A curious U.S. ambassador and the American family who patented poinsettia varieties are behind the holiday ubiquity of a plant that originated in Mexico.
Why it matters: The poinsettia, which blooms for only a couple of weeks in November and December, is one of the best-selling flowers worldwide. It’s especially popular in the U.S, where the market was worth an estimated $153 million in 2020.
- But because most poinsettia varieties are patented in the U.S. and have international protections, Mexican farmers have been forced to pay breeder’s rights fees to grow and sell them.
The backstory: Aztecs in the 14th century called the plant cuetlaxóchitl, which roughly means “leathered flower” in Náhuatl.
- They used it for warrior rituals and dyes, and the latex sap to treat wounds and help break a fever.
- Other Mesoamerican civilizations had different names. The Maya, for example, called it k’alul wits, which roughly translates to “fire flower.”
It wasn’t until the first Spanish settlers arrived in Mexico in the 16th century that the plant was specifically linked to the Christmas season.
- Colonizers used what they eventually called “flor de nochebuena,” or Christmas Eve flower, to decorate nativity scenes to mark Christmas and attract people to the faith.
In 1825, four years after Mexico became an independent nation, diplomat Joel Robert Poinsett — who counted botany among his hobbies — was appointed as the first U.S. ambassador to the country.
- Admiring the plant during Christmas, Poinsett sent samples to friends, before the U.S. had phytosanitary regulations.
- Eventually, a sample from Poinsett made its way to a Philadelphia Botanic Garden, which debuted the plant in the U.S. at an 1829 flower show. It then spread throughout the country and across Europe under the name poinsettia.
Among the poinsettia’s early propagators were the Ecke family, who patented it after the 1930 Plant Patent Act was passed. The family made the plant smaller, before mass-marketing it as a “California Christmas flower.”
- The Ecke family’s patent is one of many for poinsettia varieties that remains in place today. Those varieties also have global protections through the International Union for the Protection of New Varieties of Plants.
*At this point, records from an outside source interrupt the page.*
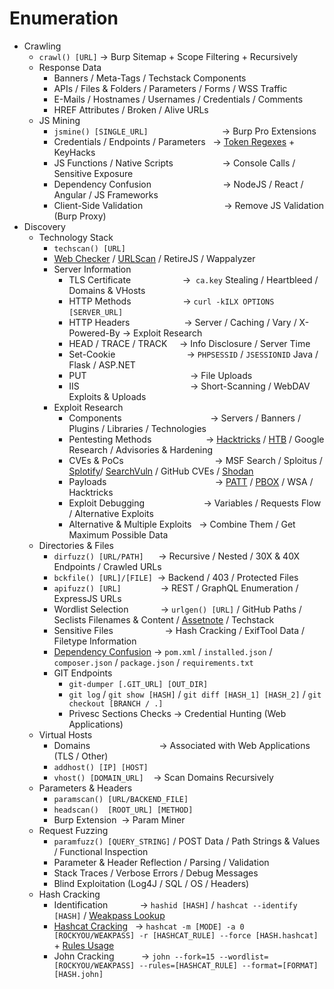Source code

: # Enumeration
*   Crawling
    *   `crawl() [URL]` → Burp Sitemap + Scope Filtering + Recursively
    *   Response Data
        *   Banners / Meta-Tags / Techstack Components
        *   APIs / Files & Folders / Parameters / Forms / WSS Traffic
        *   E-Mails / Hostnames / Usernames / Credentials / Comments
        *   HREF Attributes / Broken / Alive URLs
    *   JS Mining
        *   `jsmine() [SINGLE_URL]`                              → Burp Pro Extensions
        *   Credentials / Endpoints / Parameters   → [Token Regexes](https://github.com/mazen160/secrets-patterns-db) + KeyHacks
        *   JS Functions / Native Scripts                    → Console Calls / Sensitive Exposure
        *   Dependency Confusion                             → NodeJS / React / Angular / JS Frameworks
        *   Client-Side Validation                                 → Remove JS Validation (Burp Proxy)
*   Discovery
    *   Technology Stack
        *   `techscan() [URL]`
        *   [Web Checker](https://web-check.xyz/) / [URLScan](https://urlscan.io/) / RetireJS / Wappalyzer
        *   Server Information
            *   TLS Certificate                     →  `ca.key` Stealing / Heartbleed / Domains & VHosts
            *   HTTP Methods                     → `curl -kILX OPTIONS [SERVER_URL]` 
            *   HTTP Headers                      → Server / Caching / Vary / X-Powered-By → Exploit Research 
            *   HEAD / TRACE / TRACK     → Info Disclosure / Server Time
            *   Set-Cookie                             → `PHPSESSID` / `JSESSIONID` Java / Flask / ASP.NET
            *   PUT                                          → File Uploads
            *   IIS                                             → Short-Scanning / WebDAV Exploits & Uploads
        *   Exploit Research
            *   Components                                    → Servers / Banners / Plugins / Libraries / Technologies
            *   Pentesting Methods                      → [Hacktricks](https://book.hacktricks.xyz/network-services-pentesting/pentesting-web) / [HTB](https://academy.hackthebox.com/module/details/113) / Google Research / Advisories & Hardening
            *   CVEs & PoCs                                     → MSF Search / Sploitus / [Splotify](https://sploitify.haxx.it/#)/ [SearchVuln](https://search-vulns.com/) / GitHub CVEs / [Shodan](https://exploits.shodan.io/welcome)
            *   Payloads                                            → [PATT](https://github.com/swisskyrepo/PayloadsAllTheThings) / [PBOX](https://github.com/payloadbox) / WSA / Hacktricks
            *   Exploit Debugging                        → Variables / Requests Flow / Alternative Exploits
            *   Alternative & Multiple Exploits   → Combine Them / Get Maximum Possible Data
    *   Directories & Files
        *   `dirfuzz() [URL/PATH]`      → Recursive / Nested / 30X & 40X Endpoints / Crawled URLs
        *   `bckfile() [URL]/[FILE]`  → Backend / 403 / Protected Files
        *   `apifuzz() [URL]`                → REST / GraphQL Enumeration / ExpressJS URLs
        *   Wordlist Selection             → `urlgen() [URL]` / GitHub Paths / Seclists Filenames & Content / [Assetnote](https://wordlists.assetnote.io/) / Techstack
        *   Sensitive Files                     → Hash Cracking / ExifTool Data / Filetype Information
        *   [Dependency Confusion](https://github.com/visma-prodsec/confused) → `pom.xml` / `installed.json` / `composer.json` / `package.json` / `requirements.txt`
        *   GIT Endpoints
            *   `git-dumper [.GIT_URL] [OUT_DIR]`
            *   `git log` / `git show [HASH]` / `git diff [HASH_1] [HASH_2]` / `git checkout [BRANCH / .]`
            *   Privesc Sections Checks → Credential Hunting (Web Applications)
    *   Virtual Hosts
        *   Domains                            → Associated with Web Applications (TLS / Other)
        *   `addhost() [IP] [HOST]`
        *   `vhost() [DOMAIN_URL]`    → Scan Domains Recursively
    *   Parameters & Headers
        *   `paramscan() [URL/BACKEND_FILE]`
        *   `headscan()  [ROOT_URL] [METHOD]`
        *   Burp Extension  → Param Miner
    *   Request Fuzzing
        *   `paramfuzz() [QUERY_STRING]` / POST Data / Path Strings & Values / Functional Inspection
        *   Parameter & Header Reflection / Parsing / Validation
        *   Stack Traces / Verbose Errors / Debug Messages
        *   Blind Exploitation (Log4J / SQL / OS / Headers)
    *   Hash Cracking
        *   Identification             → `hashid [HASH]` / `hashcat --identify [HASH]` / [Weakpass Lookup](https://weakpass.com/tools/lookup)
        *   [Hashcat Cracking](https://github.com/unstable-deadlock/brashendeavours.gitbook.io/blob/master/pentesting-cheatsheets/hashcat-hash-modes.md)   → `hashcat -m [MODE] -a 0 [ROCKYOU/WEAKPASS] -r [HASHCAT_RULE] --force [HASH.hashcat]` + [Rules Usage](https://github.com/NotSoSecure/password_cracking_rules)
        *   John Cracking           → `john --fork=15 --wordlist=[ROCKYOU/WEAKPASS] --rules=[HASHCAT_RULE] --format=[FORMAT] [HASH.john]`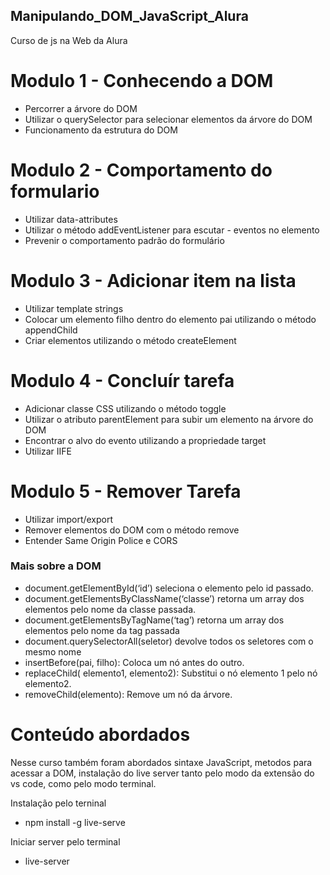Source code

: ## Manipulando_DOM_JavaScript_Alura
 Curso de js na Web da Alura

# Modulo 1 - Conhecendo a DOM
- Percorrer a árvore do DOM
- Utilizar o querySelector para selecionar elementos da árvore do DOM
- Funcionamento da estrutura do DOM

# Modulo 2 - Comportamento do formulario
- Utilizar data-attributes
- Utilizar o método addEventListener para escutar - eventos no elemento
- Prevenir o comportamento padrão do formulário

# Modulo 3 - Adicionar item  na lista
- Utilizar template strings
- Colocar um elemento filho dentro do elemento pai utilizando o método appendChild
- Criar elementos utilizando o método createElement

# Modulo 4 - Concluír tarefa
- Adicionar classe CSS utilizando o método toggle
- Utilizar o atributo parentElement para subir um elemento na árvore do DOM
- Encontrar o alvo do evento utilizando a propriedade target
- Utilizar IIFE


# Modulo 5 - Remover Tarefa
- Utilizar import/export
- Remover elementos do DOM com o método remove
- Entender Same Origin Police e CORS


### Mais sobre a DOM
- document.getElementById(‘id’) seleciona o elemento pelo id passado.
- document.getElementsByClassName(‘classe’) retorna um array dos elementos pelo nome da classe passada.
- document.getElementsByTagName(‘tag’) retorna um array dos elementos pelo nome da tag passada
- document.querySelectorAll(seletor) devolve todos os seletores com o mesmo nome
- insertBefore(pai, filho): Coloca um nó antes do outro.
- replaceChild( elemento1, elemento2): Substitui o nó elemento 1 pelo nó elemento2.
- removeChild(elemento): Remove um nó da árvore.




# Conteúdo abordados

Nesse curso também foram abordados sintaxe JavaScript, metodos para acessar a DOM, instalação do live server tanto pelo modo da extensão do vs code, como pelo modo terminal.

Instalação pelo terninal
 - npm install -g live-serve

Iniciar server pelo terminal
- live-server
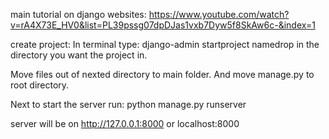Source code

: main tutorial on django websites: https://www.youtube.com/watch?v=rA4X73E_HV0&list=PL39pssg07dpDJas1vxb7Dyw5f8SkAw6c-&index=1

create project: 
In terminal type:
django-admin startproject namedrop
in the directory you want the project in.

Move files out of nexted directory to main folder. And move manage.py to root directory.

Next to start the server run:
python manage.py runserver

server will be on http://127.0.0.1:8000 or localhost:8000

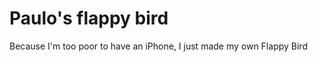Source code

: Paulo's flappy bird
==================

Because I'm too poor to have an iPhone, I just made my own Flappy Bird
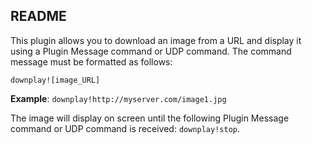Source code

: README
--------
<p>This plugin allows you to download an image from a URL and display it using a Plugin Message command or UDP command. The command message must be formatted as follows:</p>
<code>downplay![image_URL]</code>

<p><strong>Example</strong>: <code>downplay!http://myserver.com/image1.jpg</code></p>

<p>The image will display on screen until the following Plugin Message command or UDP command is received: <code>downplay!stop</code>.</p>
- Mexican growers also cannot sell their poinsettias to the U.S. as full plants, just as cuttings, because of regulations related to soil.
What to watch: The patents affect most varieties of the plant, but Mexican botanists and farmers are working to register other varieties that won’t be subject to the fees.
- So far, they’ve registered seven varieties with the Mexican regulator — the first step in obtaining international protections.
Between the lines: For years, Mexicans used the word poinsettismo, referring to Poinsett, to describe actions perceived as American meddling ahead of the Mexican-American War.